RECORD SET
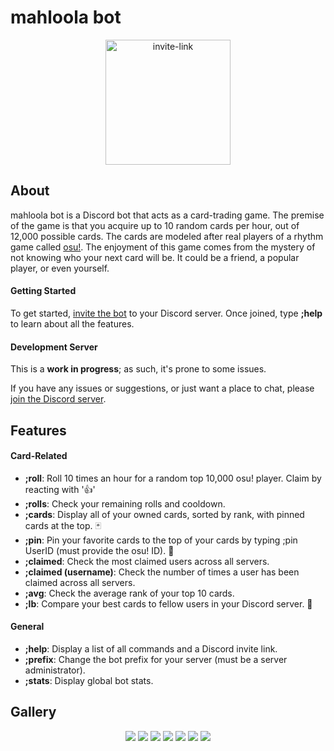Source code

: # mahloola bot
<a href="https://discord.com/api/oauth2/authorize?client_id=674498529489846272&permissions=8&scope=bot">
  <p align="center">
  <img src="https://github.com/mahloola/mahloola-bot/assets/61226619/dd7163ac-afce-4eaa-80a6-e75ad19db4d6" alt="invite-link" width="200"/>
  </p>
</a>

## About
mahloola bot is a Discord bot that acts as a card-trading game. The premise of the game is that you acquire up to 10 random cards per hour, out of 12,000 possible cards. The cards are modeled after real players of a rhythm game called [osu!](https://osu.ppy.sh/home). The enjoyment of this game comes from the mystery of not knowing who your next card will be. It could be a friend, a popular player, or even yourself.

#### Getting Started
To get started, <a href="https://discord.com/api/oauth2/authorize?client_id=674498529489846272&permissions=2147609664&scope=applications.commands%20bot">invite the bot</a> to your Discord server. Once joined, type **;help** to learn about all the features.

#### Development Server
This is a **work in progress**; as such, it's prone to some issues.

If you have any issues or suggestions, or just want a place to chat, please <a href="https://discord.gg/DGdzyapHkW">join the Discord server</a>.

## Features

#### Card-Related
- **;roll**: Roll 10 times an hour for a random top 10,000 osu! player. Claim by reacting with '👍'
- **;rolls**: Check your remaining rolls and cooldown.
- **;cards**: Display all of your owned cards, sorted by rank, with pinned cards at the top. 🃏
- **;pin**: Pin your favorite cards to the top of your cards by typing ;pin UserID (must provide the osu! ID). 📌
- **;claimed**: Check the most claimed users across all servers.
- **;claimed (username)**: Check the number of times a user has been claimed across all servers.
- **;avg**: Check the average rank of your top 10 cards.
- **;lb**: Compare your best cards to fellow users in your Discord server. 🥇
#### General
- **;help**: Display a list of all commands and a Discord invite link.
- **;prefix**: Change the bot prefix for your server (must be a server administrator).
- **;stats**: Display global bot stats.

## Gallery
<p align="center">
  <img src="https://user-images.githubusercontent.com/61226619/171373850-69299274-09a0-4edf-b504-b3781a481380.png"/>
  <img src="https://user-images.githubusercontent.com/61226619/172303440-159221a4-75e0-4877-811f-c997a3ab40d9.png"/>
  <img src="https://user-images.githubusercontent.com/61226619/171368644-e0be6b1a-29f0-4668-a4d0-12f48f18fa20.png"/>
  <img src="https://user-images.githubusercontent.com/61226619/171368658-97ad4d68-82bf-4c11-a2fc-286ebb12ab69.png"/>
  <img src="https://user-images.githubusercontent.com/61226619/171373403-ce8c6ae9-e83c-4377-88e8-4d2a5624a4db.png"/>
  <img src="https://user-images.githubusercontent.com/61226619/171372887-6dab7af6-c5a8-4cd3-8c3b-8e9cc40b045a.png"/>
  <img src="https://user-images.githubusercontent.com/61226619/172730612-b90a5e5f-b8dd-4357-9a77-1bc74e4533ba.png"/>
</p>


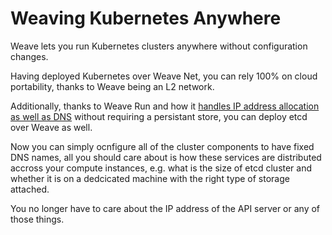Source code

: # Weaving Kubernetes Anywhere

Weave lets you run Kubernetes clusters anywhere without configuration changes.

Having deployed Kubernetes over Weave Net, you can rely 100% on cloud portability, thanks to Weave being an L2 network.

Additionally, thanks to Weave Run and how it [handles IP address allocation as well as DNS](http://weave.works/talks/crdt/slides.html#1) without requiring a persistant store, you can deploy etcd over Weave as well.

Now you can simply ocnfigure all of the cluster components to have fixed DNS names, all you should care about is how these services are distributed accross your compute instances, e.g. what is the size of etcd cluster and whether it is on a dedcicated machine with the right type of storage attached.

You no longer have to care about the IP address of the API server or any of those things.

EXERCISE INSTRUCTIONS
Return all lines of the data in which the string "invite" appears.

ANSWER FOR THE TASK
  <img src="https://github.com/mahloola/mahloola-bot/assets/61226619/dd7163ac-afce-4eaa-80a6-e75ad19db4d6" alt="invite-link" width="200"/>
To get started, <a href="https://discord.com/api/oauth2/authorize?client_id=674498529489846272&permissions=2147609664&scope=applications.commands%20bot">invite the bot</a> to your Discord server. Once joined, type **;help** to learn about all the features.
- **;help**: Display a list of all commands and a Discord invite link.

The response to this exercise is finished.